Michel Verret décrit parfaitement la nature de l'associativisme ouvrier, comme il a dû exister au sein de la Promotora :« Le style ouvrier, ce n'est rien d'autre, dans l'association, que le style même de la culture ouvrière. Échelles contrôlables de la camaraderie : petites « sociétés", pour « petits verres", « petites parties", « petits gueuletons". Formalisations légères : fonctionnement « à la bonne volonté". Hiérarchies minimales : peu de chefs.
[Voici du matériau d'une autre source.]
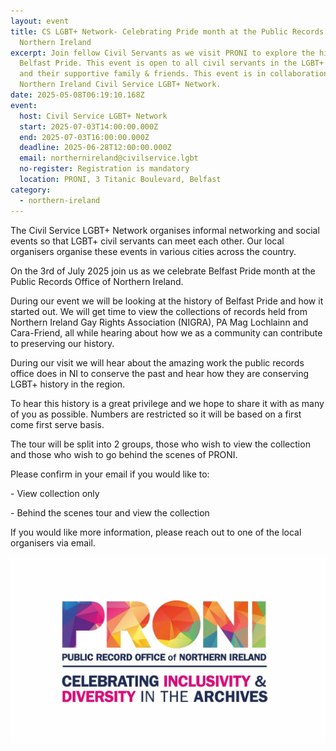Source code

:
 ```yaml
---
layout: event
title: CS LGBT+ Network- Celebrating Pride month at the Public Records Office of
  Northern Ireland
excerpt: Join fellow Civil Servants as we visit PRONI to explore the history of
  Belfast Pride. This event is open to all civil servants in the LGBT+ Network
  and their supportive family & friends. This event is in collaboration with
  Northern Ireland Civil Service LGBT+ Network.
date: 2025-05-08T06:19:10.168Z
event:
  host: Civil Service LGBT+ Network
  start: 2025-07-03T14:00:00.000Z
  end: 2025-07-03T16:00:00.000Z
  deadline: 2025-06-28T12:00:00.000Z
  email: northernireland@civilservice.lgbt
  no-register: Registration is mandatory
  location: PRONI, 3 Titanic Boulevard, Belfast
category:
  - northern-ireland
---
```

The Civil Service LGBT+ Network organises informal networking and social events so that LGBT+ civil servants can meet each other. Our local organisers organise these events in various cities across the country.

On the 3rd of July 2025 join us as we celebrate Belfast Pride month at the Public Records Office of Northern Ireland.

During our event we will be looking at the history of Belfast Pride and how it started out. We will get time to view the collections of records held from Northern Ireland Gay Rights Association (NIGRA), PA Mag Lochlainn and Cara-Friend, all while hearing about how we as a community can contribute to preserving our history.

During our visit we will hear about the amazing work the public records office does in NI to conserve the past and hear how they are conserving LGBT+ history in the region.

To hear this history is a great privilege and we hope to share it with as many of you as possible. Numbers are restricted so it will be based on a first come first serve basis. 

The tour will be split into 2 groups, those who wish to view the collection and those who wish to go behind the scenes of PRONI.

Please confirm in your email if you would like to:

\- View collection only

\-﻿ Behind the scenes tour and view the collection

If you would like more information, please reach out to one of the local organisers via email.

![](/assets/images/uploads/proni-1.jpg)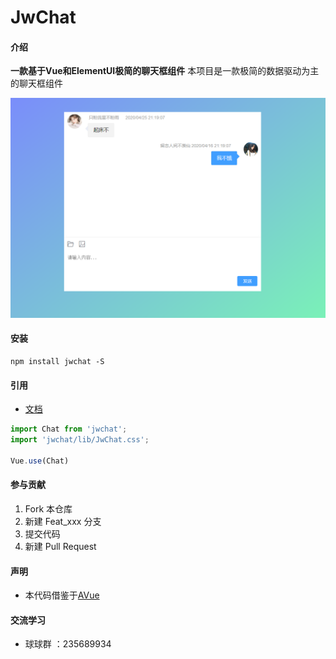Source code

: # JwChat

#### 介绍
**一款基于Vue和ElementUI极简的聊天框组件**
本项目是一款极简的数据驱动为主的聊天框组件

![](./document/img/20200425215318.png)

#### 安装

```base
npm install jwchat -S
```

#### 引用

* [文档](./document/api.md)

```js
import Chat from 'jwchat';
import 'jwchat/lib/JwChat.css';

Vue.use(Chat)
```

#### 参与贡献

1.  Fork 本仓库
2.  新建 Feat_xxx 分支
3.  提交代码
4.  新建 Pull Request

#### 声明

* 本代码借鉴于[AVue](https://avuejs.com/)


#### 交流学习

* 球球群 ：235689934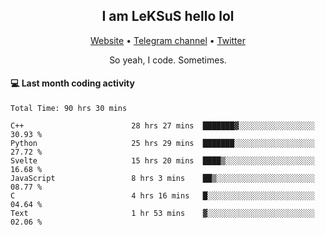 <h2 align="center">I am LeKSuS hello lol</h2>
<div align="center">
  <a href="https://leksus.net">Website</a> •
  <a href="https://t.me/leksus_was_here">Telegram channel</a> •
  <a href="https://twitter.com/___LeKSuS___">Twitter</a>
</div>
<p align="center">So yeah, I code. Sometimes.</p>

#### :computer: Last month coding activity
<!--START_SECTION:waka-->

```text
Total Time: 90 hrs 30 mins

C++                        28 hrs 27 mins  ███████▓░░░░░░░░░░░░░░░░░   30.93 %
Python                     25 hrs 29 mins  ███████░░░░░░░░░░░░░░░░░░   27.72 %
Svelte                     15 hrs 20 mins  ████▒░░░░░░░░░░░░░░░░░░░░   16.68 %
JavaScript                 8 hrs 3 mins    ██▒░░░░░░░░░░░░░░░░░░░░░░   08.77 %
C                          4 hrs 16 mins   █░░░░░░░░░░░░░░░░░░░░░░░░   04.64 %
Text                       1 hr 53 mins    ▓░░░░░░░░░░░░░░░░░░░░░░░░   02.06 %
```

<!--END_SECTION:waka-->
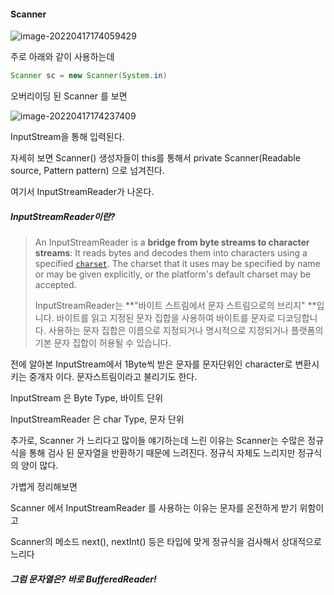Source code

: #### Scanner

![image-20220417174059429](/Users/youngkyoonim/TIL/iyk2h.github.io/images/image-20220417174059429.png)



주로 아래와 같이 사용하는데

```java 
Scanner sc = new Scanner(System.in)
```

오버리이딩 된 Scanner 를 보면

![image-20220417174237409](/Users/youngkyoonim/TIL/iyk2h.github.io/images/image-20220417174237409.png)

InputStream을 통해 입력된다.

자세히 보면 Scanner() 생성자들이 this를 통해서 private Scanner(Readable source, Pattern pattern) 으로 넘겨진다.

여기서 InputStreamReader가 나온다. 

##### InputStreamReader이란?

>An InputStreamReader is a **bridge from byte streams to character streams**: It reads bytes and decodes them into characters using a specified [`charset`](https://docs.oracle.com/javase/7/docs/api/java/nio/charset/Charset.html). The charset that it uses may be specified by name or may be given explicitly, or the platform's default charset may be accepted.
>
>InputStreamReader는 **"바이트 스트림에서 문자 스트림으로의 브리지" **입니다. 바이트를 읽고 지정된 문자 집합을 사용하여 바이트를 문자로 디코딩합니다. 사용하는 문자 집합은 이름으로 지정되거나 명시적으로 지정되거나 플랫폼의 기본 문자 집합이 허용될 수 있습니다.



전에 알아본 InputStream에서 1Byte씩 받은 문자를 문자단위인 character로 변환시키는 중개자 이다. 문자스트림이라고 불리기도 한다.



InputStream 은 Byte Type, 바이트 단위

InputStreamReader 은 char Type, 문자 단위



추가로, Scanner 가 느리다고 많이들 얘기하는데 느린 이유는 Scanner는 수많은 정규식을 통해 검사 된 문자열을 반환하기 때문에 느려진다. 정규식 자체도 느리지만 정규식의 양이 많다.



가볍게 정리해보면

Scanner 에서 InputStreamReader 를 사용하는 이유는 문자를 온전하게 받기 위함이고

Scanner의 메소드 next(), nextInt() 등은 타입에 맞게 정규식을 검사해서 상대적으로 느리다



##### 그럼 문자열은? 바로 BufferedReader!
Ou alors tant, que plus personne ne peu commander à personne : deux présidents, sept vice-présidents et le dernier, président d'honneur. « Société d'affiliation" plus que « d'accomplissement" et « d'expression" plus que de « pression", où l'on vient plus pour « se voir" que pour « se faire voir" et moins pour l'ascèse d'apprentissages ou d'exercices complexes que pour le simple plaisir d'être ensemble" 279 .

On a introduit l'expression d'associativisme ouvrier. C'est une manière d'établir le lien entre cette association et le quartier d'Alcântara. Ce lien a déjà été signalé, on a notamment estimé que la Promotora recrutait ses adhérents dans un espace assez restreint qui n'allait guère au-delà de la paroisse civile. Mais ce simple constat ne suffit pas à décrire les interactions entre la Promotora et son milieu.

Notes
271.

F. Catroga, O Republicanismo em Portugal…, op. cit., pp. 430-440.

272.

Compte rendu de l'assemblée générale - 29-06-1920, ASPEP.

273.

M. Hastings, Halluin la Rouge…, op. cit., pp. 377-415.

274.

ASPEP.

275.

Nous ne savons pas si ces textes ont été effectivement représentés et, si c'est le cas, à quelle époque. Il est possible que certaines pièces datent d'une période postérieure.

276.

Compte rendu de l'assemblée générale - 25-02-1921, ASPEP.

277.

A Educação Popular, nº51, décembre 1930.

278.

A Educação Popular, nº53, octobre 1933. La Promotora va entrer en conflit avec le gouvernement de l'Estado Novo qui souhaite imposer de nouveaux statuts.

279.

M. Verret, La culture ouvrière, op. cit., p. 192.